70 Le Tribunal juge que le plaignant n’a pas établi qu’il y a apparence de partialité de la part de Mme Raymond. Il n’a présenté aucune preuve qui démontrerait qu’il y avait une relation d’amitié entre Mmes Raymond et Giroux. Un observateur relativement bien renseigné ne pourrait raisonnablement percevoir de la partialité de la part de Mme Raymond du simple fait qu’elle a travaillé avec Mme Giroux dans le passé et qu’en tant que collègue, elle respectait son jugement.

71 Le plaignant soutient aussi que le comité d’évaluation a fait preuve de partialité à son égard en contactant une troisième référence pour valider les propos défavorables de Mme Giroux et en écartant la référence positive de Mme Kobrynsky.

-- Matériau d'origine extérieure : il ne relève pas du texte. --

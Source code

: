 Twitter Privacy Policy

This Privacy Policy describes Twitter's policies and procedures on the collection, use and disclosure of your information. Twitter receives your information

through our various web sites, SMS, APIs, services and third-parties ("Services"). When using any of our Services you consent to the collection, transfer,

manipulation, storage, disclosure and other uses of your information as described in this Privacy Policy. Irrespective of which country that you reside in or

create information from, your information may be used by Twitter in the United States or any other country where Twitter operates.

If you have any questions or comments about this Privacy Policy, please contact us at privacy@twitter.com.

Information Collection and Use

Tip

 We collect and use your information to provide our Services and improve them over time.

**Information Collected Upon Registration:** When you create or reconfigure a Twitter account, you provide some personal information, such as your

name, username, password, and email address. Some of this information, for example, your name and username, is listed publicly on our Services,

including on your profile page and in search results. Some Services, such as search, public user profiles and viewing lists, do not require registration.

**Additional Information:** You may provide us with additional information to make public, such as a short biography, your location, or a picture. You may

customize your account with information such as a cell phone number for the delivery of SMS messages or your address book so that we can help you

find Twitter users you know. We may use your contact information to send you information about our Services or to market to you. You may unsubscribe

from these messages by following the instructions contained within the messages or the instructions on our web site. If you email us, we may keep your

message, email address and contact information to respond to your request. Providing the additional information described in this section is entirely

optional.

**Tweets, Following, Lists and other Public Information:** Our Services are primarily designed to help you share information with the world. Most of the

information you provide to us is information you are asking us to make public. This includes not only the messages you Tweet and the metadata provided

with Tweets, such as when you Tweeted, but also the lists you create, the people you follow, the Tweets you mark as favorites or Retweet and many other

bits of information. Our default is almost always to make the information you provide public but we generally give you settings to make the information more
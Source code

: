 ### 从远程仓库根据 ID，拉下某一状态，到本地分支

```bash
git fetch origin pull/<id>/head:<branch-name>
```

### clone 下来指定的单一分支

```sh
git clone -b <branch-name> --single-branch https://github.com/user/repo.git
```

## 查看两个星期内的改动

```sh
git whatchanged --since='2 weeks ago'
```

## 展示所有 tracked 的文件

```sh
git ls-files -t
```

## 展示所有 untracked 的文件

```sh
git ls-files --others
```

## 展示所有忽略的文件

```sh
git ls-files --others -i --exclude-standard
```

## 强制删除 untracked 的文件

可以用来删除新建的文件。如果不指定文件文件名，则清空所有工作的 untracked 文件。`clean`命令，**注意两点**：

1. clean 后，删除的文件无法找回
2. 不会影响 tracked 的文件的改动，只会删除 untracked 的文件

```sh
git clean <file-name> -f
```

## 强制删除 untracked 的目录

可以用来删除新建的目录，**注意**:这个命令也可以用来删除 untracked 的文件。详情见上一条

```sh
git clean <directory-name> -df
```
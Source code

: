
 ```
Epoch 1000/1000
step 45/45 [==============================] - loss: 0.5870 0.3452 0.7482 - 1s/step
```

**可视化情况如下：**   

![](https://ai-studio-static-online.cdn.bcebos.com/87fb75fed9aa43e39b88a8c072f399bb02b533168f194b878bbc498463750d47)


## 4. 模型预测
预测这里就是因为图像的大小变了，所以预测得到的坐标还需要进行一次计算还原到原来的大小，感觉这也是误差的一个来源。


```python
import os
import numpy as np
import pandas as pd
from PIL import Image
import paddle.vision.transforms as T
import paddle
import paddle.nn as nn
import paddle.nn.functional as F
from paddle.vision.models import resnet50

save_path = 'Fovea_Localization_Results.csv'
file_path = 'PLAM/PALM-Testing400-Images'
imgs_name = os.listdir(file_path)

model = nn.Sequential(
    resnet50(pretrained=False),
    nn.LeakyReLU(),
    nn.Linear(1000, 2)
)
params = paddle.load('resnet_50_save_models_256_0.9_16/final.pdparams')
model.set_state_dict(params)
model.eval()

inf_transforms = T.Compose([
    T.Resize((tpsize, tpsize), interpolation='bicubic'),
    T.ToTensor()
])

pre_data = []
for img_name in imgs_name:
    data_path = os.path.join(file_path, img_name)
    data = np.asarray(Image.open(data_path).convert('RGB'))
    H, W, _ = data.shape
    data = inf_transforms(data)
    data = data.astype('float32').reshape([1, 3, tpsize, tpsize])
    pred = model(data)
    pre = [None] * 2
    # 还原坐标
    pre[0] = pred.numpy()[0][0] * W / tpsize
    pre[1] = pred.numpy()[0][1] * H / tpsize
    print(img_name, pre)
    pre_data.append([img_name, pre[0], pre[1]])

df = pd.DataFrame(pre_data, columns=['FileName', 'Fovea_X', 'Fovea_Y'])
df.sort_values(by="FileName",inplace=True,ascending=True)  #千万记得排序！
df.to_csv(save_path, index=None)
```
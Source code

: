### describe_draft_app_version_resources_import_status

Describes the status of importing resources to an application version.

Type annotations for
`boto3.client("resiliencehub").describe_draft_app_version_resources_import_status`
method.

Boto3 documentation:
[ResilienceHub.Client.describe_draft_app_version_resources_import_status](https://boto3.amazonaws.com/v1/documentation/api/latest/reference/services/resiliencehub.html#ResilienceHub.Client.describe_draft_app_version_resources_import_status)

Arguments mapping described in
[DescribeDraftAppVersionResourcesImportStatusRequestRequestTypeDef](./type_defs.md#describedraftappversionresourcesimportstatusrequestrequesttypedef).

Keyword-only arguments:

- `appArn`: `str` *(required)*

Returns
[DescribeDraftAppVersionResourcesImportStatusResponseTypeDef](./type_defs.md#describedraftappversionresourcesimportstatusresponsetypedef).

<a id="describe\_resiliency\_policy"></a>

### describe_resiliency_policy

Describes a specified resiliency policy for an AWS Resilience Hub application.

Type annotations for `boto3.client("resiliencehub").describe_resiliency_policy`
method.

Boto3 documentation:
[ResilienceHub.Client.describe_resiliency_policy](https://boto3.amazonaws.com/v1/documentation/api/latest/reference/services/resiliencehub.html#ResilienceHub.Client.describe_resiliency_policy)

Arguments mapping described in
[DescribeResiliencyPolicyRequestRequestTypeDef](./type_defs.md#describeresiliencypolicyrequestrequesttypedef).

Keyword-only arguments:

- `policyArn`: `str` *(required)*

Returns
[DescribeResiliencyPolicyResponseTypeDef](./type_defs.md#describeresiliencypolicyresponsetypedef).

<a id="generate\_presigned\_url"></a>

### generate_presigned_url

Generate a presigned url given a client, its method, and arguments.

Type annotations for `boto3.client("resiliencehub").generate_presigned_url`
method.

72 Cette allégation n’est pas fondée. Le comité d’évaluation avait une raison valable d’obtenir une troisième référence puisque les deux références qu’il avait obtenues étaient contradictoires. Le comité d’évaluation a donc fait preuve de diligence et non de partialité en contactant une troisième personne pour résoudre ce dilemme.

73 La preuve démontre également que, contrairement aux allégations du plaignant, le comité d’évaluation n’a pas ignoré la référence de Mme Kobrynsky. M. Meniaï et Mme Vasilescu ont expliqué dans leur témoignage que les membres du comité d’évaluation ont examiné les informations fournies par les trois répondantes, y compris celles fournies par Mme Kobrynsky, afin d’attribuer par consensus une note pour chaque qualification.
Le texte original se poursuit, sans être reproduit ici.